窓の外から覗く街は、僅か1日で様変わりしていた。
秩序立っていた街並みは所々に綻びが生まれ、葉脈の様だった大通りは、まるで出来の悪いジャガイモみたいになってしまっている。
しかし街には、何故か昨日にも増して活気がある様にも思われた。
時間帯が違うという事もあるのかもしれないが、穴だらけの道や潰れた家の周りには大勢の人々が集まり、どう見ても乱痴気騒ぎとしか思えない様な格好で街の修復に精を出している。たまに荷台いっぱいに瓦礫を積んだ馬車が王宮の隣の方から来るのを見ると、おそらくは時計塔跡にも山の様な人数が集まっているのだろう。
どうやら時計塔の崩壊は、なにもこの街にデメリットだけを齎したワケではなかったらしい。考えてみればあれだけの建造物を再建しようと思えばそれなりの人手が必要になるのは当然であって、ニューディール政策の例に漏れず、国家事業規模の大工事は雇用を生み出し経済を潤す。
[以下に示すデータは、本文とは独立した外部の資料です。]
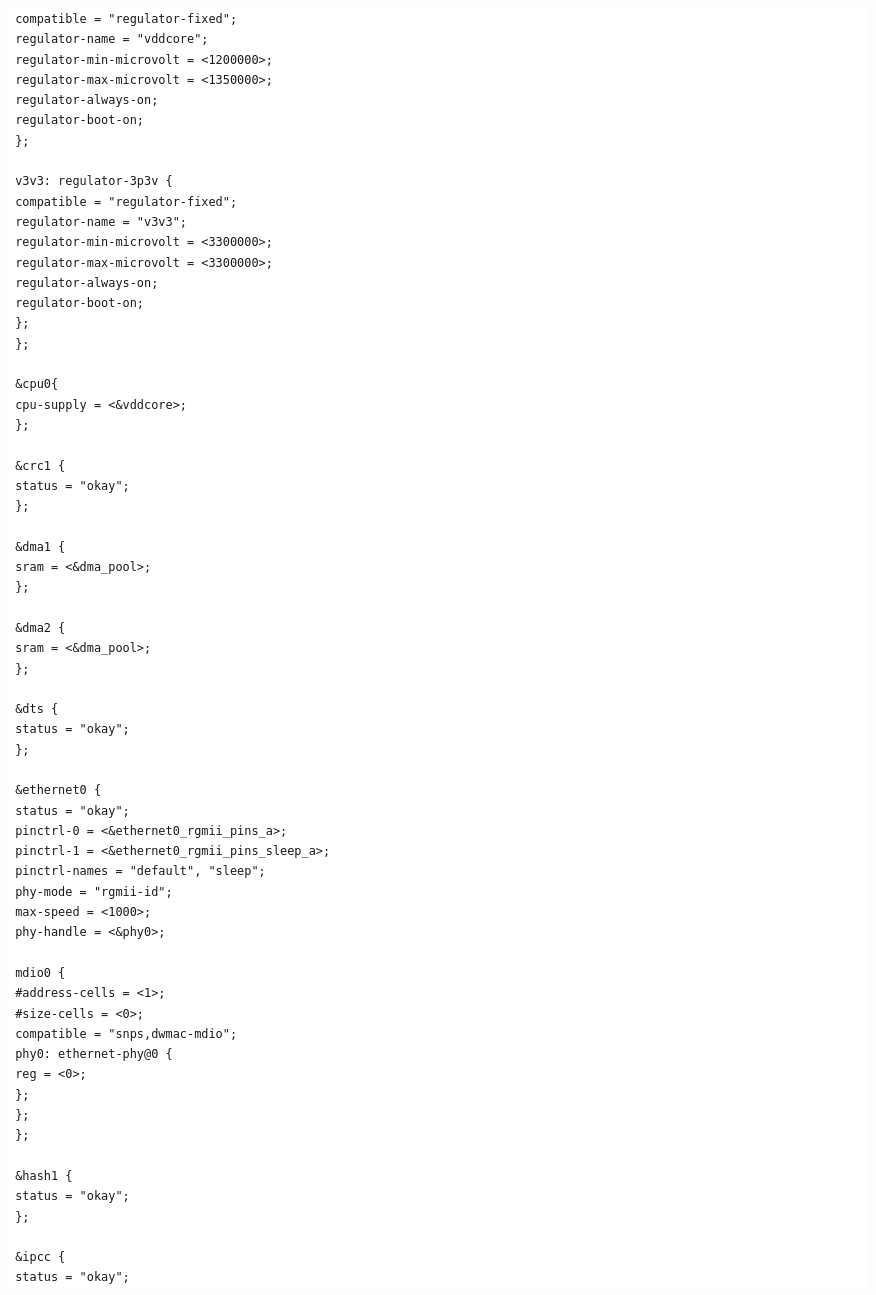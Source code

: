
```
 compatible = "regulator-fixed";
 regulator-name = "vddcore";
 regulator-min-microvolt = <1200000>;
 regulator-max-microvolt = <1350000>;
 regulator-always-on;
 regulator-boot-on;
 };
 
 v3v3: regulator-3p3v {
 compatible = "regulator-fixed";
 regulator-name = "v3v3";
 regulator-min-microvolt = <3300000>;
 regulator-max-microvolt = <3300000>;
 regulator-always-on;
 regulator-boot-on;
 };
 };
 
 &cpu0{
 cpu-supply = <&vddcore>;
 };
 
 &crc1 {
 status = "okay";
 };
 
 &dma1 {
 sram = <&dma_pool>;
 };
 
 &dma2 {
 sram = <&dma_pool>;
 };
 
 &dts {
 status = "okay";
 };
 
 &ethernet0 {
 status = "okay";
 pinctrl-0 = <&ethernet0_rgmii_pins_a>;
 pinctrl-1 = <&ethernet0_rgmii_pins_sleep_a>;
 pinctrl-names = "default", "sleep";
 phy-mode = "rgmii-id";
 max-speed = <1000>;
 phy-handle = <&phy0>;

 mdio0 {
 #address-cells = <1>;
 #size-cells = <0>;
 compatible = "snps,dwmac-mdio";
 phy0: ethernet-phy@0 {
 reg = <0>;
 };
 };
 };

 &hash1 {
 status = "okay";
 };

 &ipcc {
 status = "okay";
```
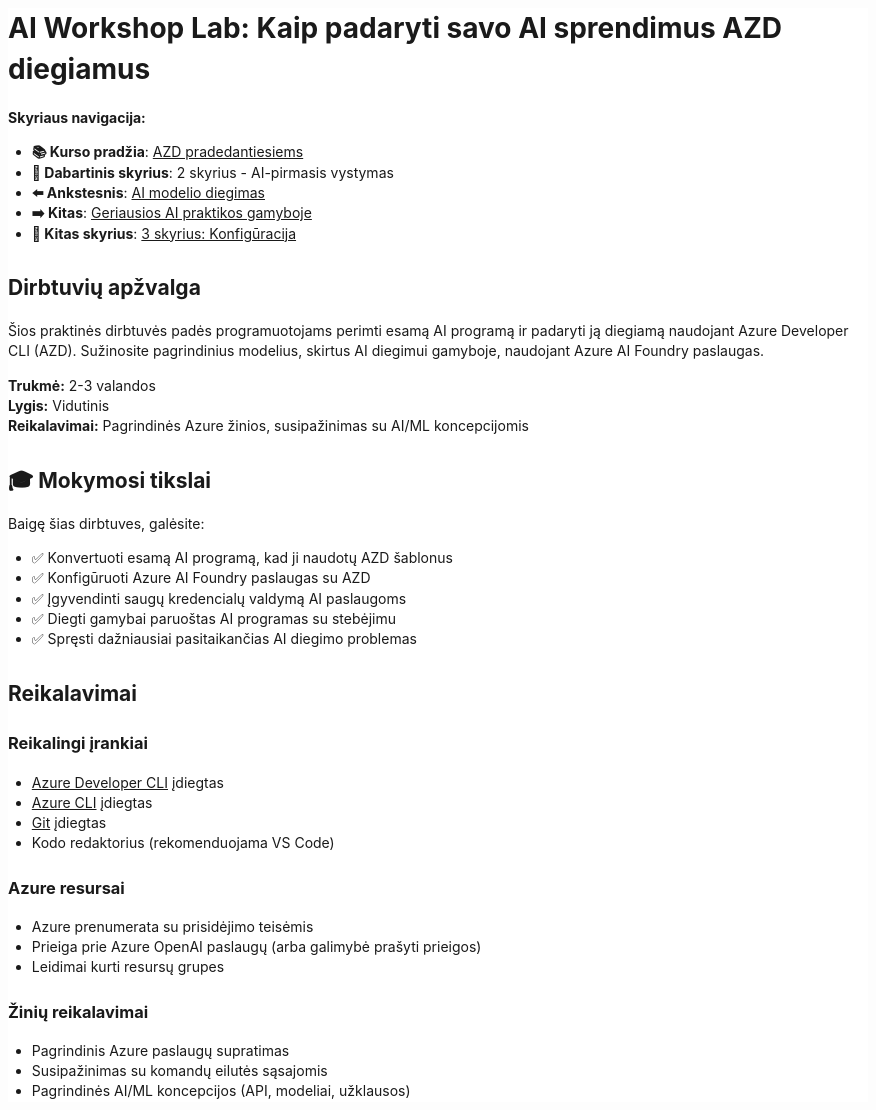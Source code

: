 
# AI Workshop Lab: Kaip padaryti savo AI sprendimus AZD diegiamus

**Skyriaus navigacija:**
- **📚 Kurso pradžia**: [AZD pradedantiesiems](../../README.md)
- **📖 Dabartinis skyrius**: 2 skyrius - AI-pirmasis vystymas
- **⬅️ Ankstesnis**: [AI modelio diegimas](ai-model-deployment.md)
- **➡️ Kitas**: [Geriausios AI praktikos gamyboje](production-ai-practices.md)
- **🚀 Kitas skyrius**: [3 skyrius: Konfigūracija](../getting-started/configuration.md)

## Dirbtuvių apžvalga

Šios praktinės dirbtuvės padės programuotojams perimti esamą AI programą ir padaryti ją diegiamą naudojant Azure Developer CLI (AZD). Sužinosite pagrindinius modelius, skirtus AI diegimui gamyboje, naudojant Azure AI Foundry paslaugas.

**Trukmė:** 2-3 valandos  
**Lygis:** Vidutinis  
**Reikalavimai:** Pagrindinės Azure žinios, susipažinimas su AI/ML koncepcijomis

## 🎓 Mokymosi tikslai

Baigę šias dirbtuves, galėsite:
- ✅ Konvertuoti esamą AI programą, kad ji naudotų AZD šablonus
- ✅ Konfigūruoti Azure AI Foundry paslaugas su AZD
- ✅ Įgyvendinti saugų kredencialų valdymą AI paslaugoms
- ✅ Diegti gamybai paruoštas AI programas su stebėjimu
- ✅ Spręsti dažniausiai pasitaikančias AI diegimo problemas

## Reikalavimai

### Reikalingi įrankiai
- [Azure Developer CLI](https://learn.microsoft.com/azure/developer/azure-developer-cli/install-azd) įdiegtas
- [Azure CLI](https://docs.microsoft.com/cli/azure/install-azure-cli) įdiegtas
- [Git](https://git-scm.com/) įdiegtas
- Kodo redaktorius (rekomenduojama VS Code)

### Azure resursai
- Azure prenumerata su prisidėjimo teisėmis
- Prieiga prie Azure OpenAI paslaugų (arba galimybė prašyti prieigos)
- Leidimai kurti resursų grupes

### Žinių reikalavimai
- Pagrindinis Azure paslaugų supratimas
- Susipažinimas su komandų eilutės sąsajomis
- Pagrindinės AI/ML koncepcijos (API, modeliai, užklausos)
増してや、銀の国は魔術師の国である。青年が少女に聞いたところによると、この国の建造物は魔法金属で造られるのが基本である為に、建築は部品の加工から設計に至るまで専門の魔導師が行うのが一般的らしい。王宮のお抱えになるほどの実力が無く、知名度の低さによる依頼の少なさから貧困に喘いでいた魔導師達も人手不足故に駆り出され、またこの国では軽視されがちな力仕事の人間も多分に登用されるのはほぼ確実だという。つまり王都は、今や降って湧いた景気向上の兆しにフィーバーしていたのだ。
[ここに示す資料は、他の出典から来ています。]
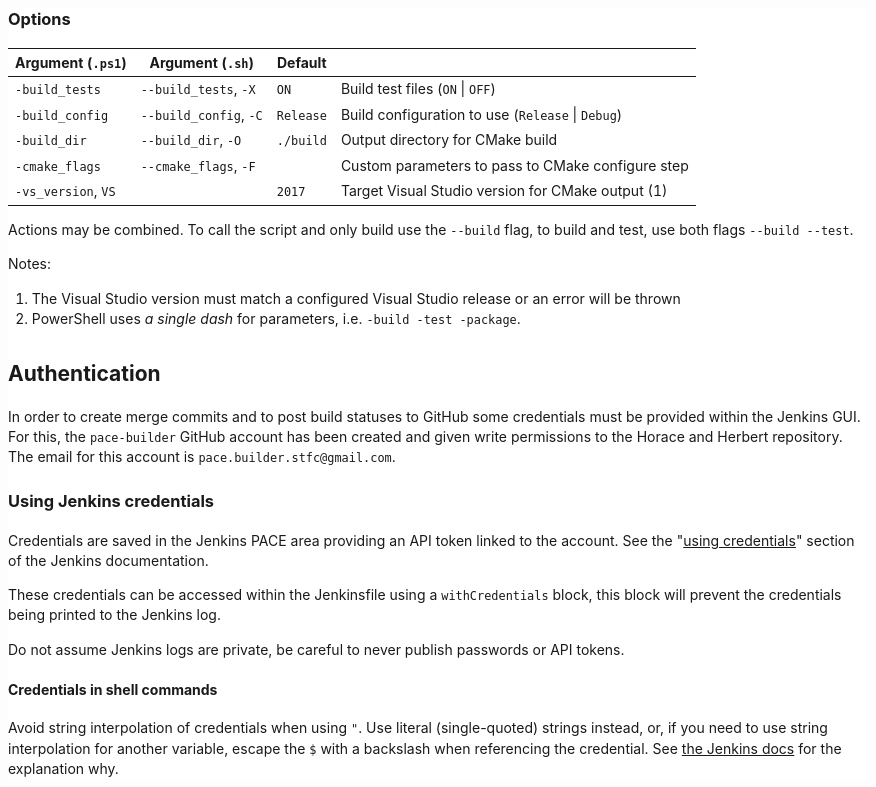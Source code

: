 ### Options

| Argument (`.ps1`) | Argument (`.sh`) | Default | |
| --------------- | ------- | ---- | ---- |
| `-build_tests` | `--build_tests`, `-X` | `ON` | Build test files (`ON` \| `OFF`) |
| `-build_config` | `--build_config`, `-C` | `Release` | Build configuration to use (`Release` \| `Debug`) |
| `-build_dir` | `--build_dir`, `-O` | `./build` | Output directory for CMake build |
| `-cmake_flags` | `--cmake_flags`, `-F` | | Custom parameters to pass to CMake configure step |
| `-vs_version`, `VS` | | `2017` | Target Visual Studio version for CMake output (1) |

Actions may be combined.
To call the script and only build use the `--build` flag,
to build and test, use both flags `--build --test`.

Notes:

1. The Visual Studio version must match a configured Visual Studio release or
an error will be thrown
2. PowerShell uses *a single dash* for parameters, i.e. `-build -test -package`.

## Authentication

In order to create merge commits and to post build statuses to GitHub some
credentials must be provided within the Jenkins GUI.
For this, the `pace-builder` GitHub account has been created and given write
permissions to the Horace and Herbert repository.
The email for this account is `pace.builder.stfc@gmail.com`.

### Using Jenkins credentials

Credentials are saved in the Jenkins PACE area providing an API token linked
to the account.
See the
"[using credentials](https://www.jenkins.io/doc/book/using/using-credentials/)"
section of the Jenkins documentation.

These credentials can be accessed within the Jenkinsfile using a
`withCredentials` block,
this block will prevent the credentials being printed to the Jenkins log.

Do not assume Jenkins logs are private,
be careful to never publish passwords or API tokens.

#### Credentials in shell commands

Avoid string interpolation of credentials when using `"`.
Use literal (single-quoted) strings instead, or,
if you need to use string interpolation for another variable,
escape the `$` with a backslash when referencing the credential.
See
[the Jenkins docs](https://www.jenkins.io/doc/book/pipeline/jenkinsfile/#interpolation-of-sensitive-environment-variables)
for the explanation why.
この好景気は、塔が完成するまでの数年は続く見込みらしい。
「あんたさ」
青年が適当な思索を巡らせていると、不意に少女が何かを呟いた。
青年は目線だけを少女に向けて、とくに意識もやらずに続きを聞く。
「せっかく国王陛下が褒美をやるって言ってるのに、あんなので良かったの?」
少女は視線を窓から外さずに、まるで独り言の様にそう尋ねた。
あんなの、というと、全ての守護魔を倒したら帰ってもいいという約束の事だろうか。
青年が質問の意図を掴めずにいると、少女は更に続けた。
「国王陛下。多分あれで、アンタの事けっこう気に入ってるよ?
ある程度の要望なら叶えるって話、嘘じゃ無かったと思う。
……貴族位くらい要求してやれば良かったのに。
上手くすれば、あの王宮にずっと住む事だって出来たんじゃない?」
「……そんな事か」
少女の言わんとする事を理解して、青年は軽く嘆息した。
要するに彼女には、青年が折角の立場確立の機会を不意にした様に思えたのだろう。なるほど、確かに昨夜垣間見たあの暮らしを考えれば、そういう意見もあり得るのかもしれない。
豪勢な食事に、豪奢な寝室。過ごす分には何もかもが高級ホテル以上で、あそこで過ごしていいと言われれば、それこそ文句の出る人間など居る筈も無いだろう。
だが青年は、それはあくまで昨夜1日で済んだから言える事だと考えている。窮屈な正装に、息の詰まる様な大臣達の顔。要するにああいう会食は、数年に1度くらいだから有難いのであって、毎日毎日経験してはただ息苦しいだけなのだ。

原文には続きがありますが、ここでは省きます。